Tropfest filmmaker has help in focus

Artistic skills: Genevieve Clay, 24, of Monterey, co-founded Bus Stop Films to help people with disabilities learn about professional filmmaking. Picture: John Veage
Artistic skills: Genevieve Clay, 24, of Monterey, co-founded Bus Stop Films to help people with disabilities learn about professional filmmaking. Picture: John Veage

A TROPFEST winner from Monterey has been using her skills to help people with disabilities engage in professional film-making.

Writer and director Genevieve Clay, 24, who won the Tropfest title for her short film Be My Brother in 2009, co-founded a non-profit organisation in the same year with producer Eleanor Winkler, 28, after they couldn't find a viable pathway for people to follow.

"We wanted to provide a supportive environment for moderately disabled people to get hands-on experience in the world of film making," Mrs Clay said.

"Bus Stop Films offers participants the same types of things other film-making students would learn theoretically and practically.

The organisation recently screened its fourth short film The Interviewer, which featured actor Chris Haywood, at the Hayden Orpheum Picture Palace, Neutral Bay.

There were 12 students who worked on the 12-minute project, which took six months of workshops and six months of production. Each student was paired with a professional mentor to learn skills in cinematography, camera operating and sound.

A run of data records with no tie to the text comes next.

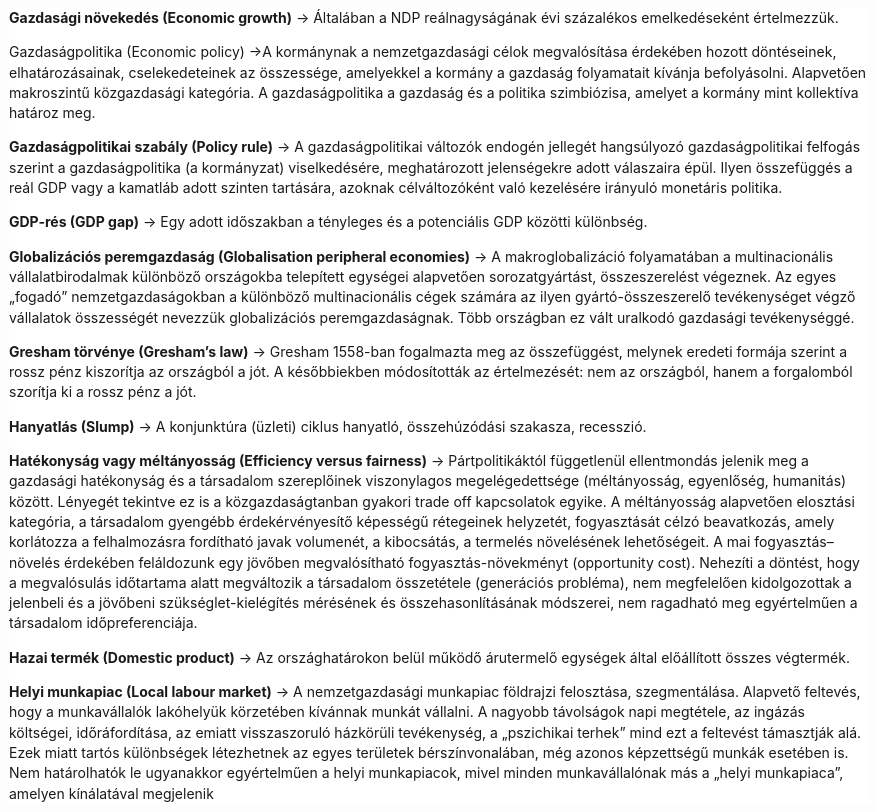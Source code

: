 **Gazdasági növekedés (Economic growth)** → Általában a NDP reálnagyságának évi
százalékos emelkedéseként értelmezzük.

Gazdaságpolitika (Economic policy) →A kormánynak a nemzetgazdasági célok
megvalósítása érdekében hozott döntéseinek, elhatározásainak, cselekedeteinek az
összessége, amelyekkel a kormány a gazdaság folyamatait kívánja befolyásolni.
Alapvetően makroszintű közgazdasági kategória. A gazdaságpolitika a gazdaság és
a politika szimbiózisa, amelyet a kormány mint kollektíva határoz meg. 

**Gazdaságpolitikai szabály (Policy rule)** → A gazdaságpolitikai változók endogén
jellegét hangsúlyozó  gazdaságpolitikai felfogás szerint a gazdaságpolitika (a
kormányzat) viselkedésére, meghatározott jelenségekre adott válaszaira épül.
Ilyen összefüggés a reál GDP vagy a kamatláb adott szinten tartására, azoknak
célváltozóként való kezelésére irányuló monetáris politika. 

**GDP-rés (GDP gap)** → Egy adott időszakban a tényleges és a potenciális GDP
közötti különbség.

**Globalizációs peremgazdaság (Globalisation peripheral economies)** → A
makroglobalizáció folyamatában a multinacionális vállalatbirodalmak különböző
országokba telepített egységei alapvetően sorozatgyártást, összeszerelést
végeznek. Az egyes „fogadó” nemzetgazdaságokban a különböző multinacionális
cégek számára az ilyen gyártó-összeszerelő tevékenységet végző vállalatok
összességét nevezzük globalizációs peremgazdaságnak. Több országban ez vált
uralkodó gazdasági tevékenységgé. 

**Gresham törvénye (Gresham’s law)** → Gresham 1558-ban fogalmazta meg az
összefüggést, melynek eredeti formája szerint a rossz pénz kiszorítja az
országból a jót. A későbbiekben módosították az értelmezését: nem az országból,
hanem a forgalomból szorítja ki a rossz pénz a jót.

**Hanyatlás (Slump)** → A konjunktúra (üzleti) ciklus hanyatló, összehúzódási
szakasza, recesszió. 

**Hatékonyság vagy méltányosság (Efficiency versus fairness)** → Pártpolitikáktól
függetlenül ellentmondás jelenik meg a gazdasági hatékonyság és a társadalom
szereplőinek viszonylagos megelégedettsége (méltányosság, egyenlőség, humanitás)
között. Lényegét tekintve ez is a közgazdaságtanban gyakori trade off
kapcsolatok egyike. A méltányosság alapvetően elosztási kategória, a társadalom
gyengébb érdekérvényesítő képességű rétegeinek helyzetét, fogyasztását célzó
beavatkozás, amely korlátozza a felhalmozásra fordítható javak volumenét, a
kibocsátás, a termelés növelésének lehetőségeit. A mai fogyasztás–növelés
érdekében feláldozunk egy jövőben megvalósítható fogyasztás-növekményt
(opportunity cost). Nehezíti a döntést, hogy a megvalósulás időtartama alatt
megváltozik a társadalom összetétele (generációs probléma), nem megfelelően
kidolgozottak a jelenbeli és a jövőbeni szükséglet-kielégítés mérésének és
összehasonlításának módszerei, nem ragadható meg egyértelműen a társadalom
időpreferenciája. 

**Hazai termék (Domestic product)** → Az országhatárokon belül működő árutermelő
egységek által előállított összes végtermék.

**Helyi munkapiac (Local labour market)** → A nemzetgazdasági munkapiac földrajzi
felosztása, szegmentálása. Alapvető feltevés, hogy a munkavállalók lakóhelyük
körzetében kívánnak munkát vállalni. A nagyobb távolságok napi megtétele, az
ingázás költségei, időráfordítása, az emiatt visszaszoruló házkörüli
tevékenység, a „pszichikai terhek” mind ezt a feltevést támasztják alá. Ezek
miatt tartós különbségek létezhetnek az egyes területek bérszínvonalában, még
azonos képzettségű munkák esetében is. Nem határolhatók le ugyanakkor
egyértelműen a helyi munkapiacok, mivel minden munkavállalónak más a „helyi
munkapiaca”, amelyen kínálatával megjelenik
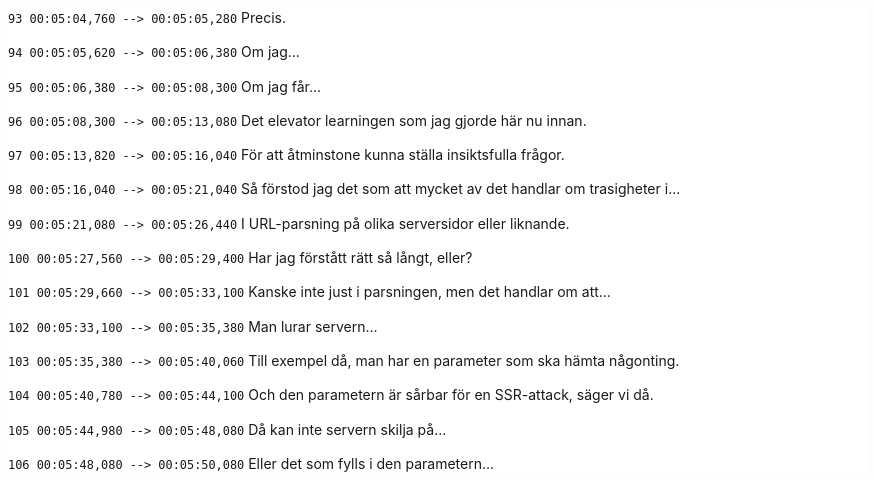 

`93 00:05:04,760 --> 00:05:05,280`
Precis.



`94 00:05:05,620 --> 00:05:06,380`
Om jag...



`95 00:05:06,380 --> 00:05:08,300`
Om jag får...



`96 00:05:08,300 --> 00:05:13,080`
Det elevator learningen som jag gjorde här nu innan.



`97 00:05:13,820 --> 00:05:16,040`
För att åtminstone kunna ställa insiktsfulla frågor.



`98 00:05:16,040 --> 00:05:21,040`
Så förstod jag det som att mycket av det handlar om trasigheter i...



`99 00:05:21,080 --> 00:05:26,440`
I URL-parsning på olika serversidor eller liknande.



`100 00:05:27,560 --> 00:05:29,400`
Har jag förstått rätt så långt, eller?



`101 00:05:29,660 --> 00:05:33,100`
Kanske inte just i parsningen, men det handlar om att...



`102 00:05:33,100 --> 00:05:35,380`
Man lurar servern...



`103 00:05:35,380 --> 00:05:40,060`
Till exempel då, man har en parameter som ska hämta någonting.



`104 00:05:40,780 --> 00:05:44,100`
Och den parametern är sårbar för en SSR-attack, säger vi då.



`105 00:05:44,980 --> 00:05:48,080`
Då kan inte servern skilja på...



`106 00:05:48,080 --> 00:05:50,080`
Eller det som fylls i den parametern...
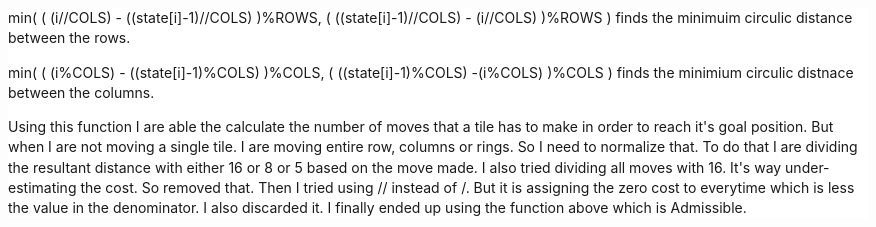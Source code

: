 min(  ( (i//COLS) - ((state[i]-1)//COLS) )%ROWS, ( ((state[i]-1)//COLS) - (i//COLS) )%ROWS   ) finds the minimuim circulic distance between the rows.

min( ( (i%COLS) - ((state[i]-1)%COLS) )%COLS, ( ((state[i]-1)%COLS) -(i%COLS) )%COLS ) finds the minimium circulic distnace between the columns.

Using this function I are able the calculate the number of moves that a tile has to make in order to reach it's goal position. But when I are not moving a single tile. I are moving entire row, columns or rings. So I need to normalize that. To do that I are dividing the resultant distance with either 16 or 8 or 5 based on the move made.
I also tried dividing all moves with 16. It's way under-estimating the cost. So removed that. Then I tried using // instead of /. But it is assigning the zero cost to everytime which is less the value in the denominator. I also discarded it. I finally ended up using the function above which is Admissible.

"My favourite part was when we came together as a team to think of how to make this film and what it would be like," student Audrey O'Connor said.

Steadicam operator Andrew Johnson, who has worked with Brad Pitt, said it was exciting to do things that seasoned professionals take for granted.

"The best thing was seeing the students in different roles," Mr Johnson said.

Mrs Clay, who is an alumni of the 2010 Foundation for Young Australian's Young Social Pioneers project, said the next step was to market the short film on the international and domestic film festival circuit.